The Diary of Anne Frank is practically synonymous with the Holocaust. For this reason, Alan Ross, executive director of the Jewish Federation of the Quad Cities, asked Ballet Quad Cities to create a dance based on the book as part of the community project "Beyond the Holocaust: Lessons for Today."

In response to his challenging request, Ballet Quad Cities and its artistic director, Johanne Jakheln, have succeeded brilliantly in bringing Anne's story to life through dance in the world premiere of From the Pages of a Young Girl's Life: The Anne Frank Ballet, performed at the Galvin Fine Arts Center on Tuesday, May 24.

In the ballet's program notes, Executive Director Joedy Cook describes the lengths to which she, Jakheln, and ballet members went to ensure the realism of this production. The company did extensive research on the fashions of the period, and they even found vintage bicycles from the World War II era to use as props. For background music, the ballet used pieces by six composers who wrote in the Judaic tradition, and a piano concerto by Mozart that Anne mentioned in her diary.
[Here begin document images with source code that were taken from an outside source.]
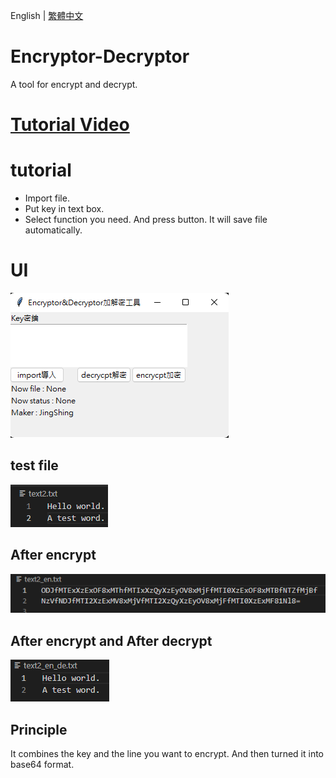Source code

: English | [繁體中文](README_TCH.md)
# Encryptor-Decryptor
A tool for encrypt and decrypt.

# [Tutorial Video](https://youtu.be/TyIL7XjMUaw?t=180)

# tutorial
* Import file.
* Put key in text box.
* Select function you need. And press button. It will save file automatically.

# UI
![UI](image/UI.png)

## test file
![test](image/test_word.png)

## After encrypt
![test encrypt](image/test_word_en.png)

## After encrypt and After decrypt
![test encrypt](image/test_word_en_de.png)

## Principle
It combines the key and the line you want to encrypt. And then turned it into base64 format.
The ballet opens with a scene of 13-year-old Anne (played convincingly by Hannah Dorfmueller) and her childhood friends riding bikes on the streets of Amsterdam, enjoying the freedom they will soon lose. I liked the feeling of jubilant flight the girls conveyed as they glided across the floor alongside their bicycles.

The girls' costumes were simple dresses with collared bodices, loose skirts, and cardigans displaying the yellow Star of David. This opening scene is important because viewers must understand how Anne and her friends lived normal lives despite the war raging around them.

Soon thereafter, Anne's sister Margot (the peerless Courtney Walrath) receives notice that she must go away to a Nazi labor camp. She and her mother (expertly played by Jennifer Weber) perform a dance of unutterable sorrow. Their movements were heavy, often abrupt, with heads bowed down and shoulders hunched in despair.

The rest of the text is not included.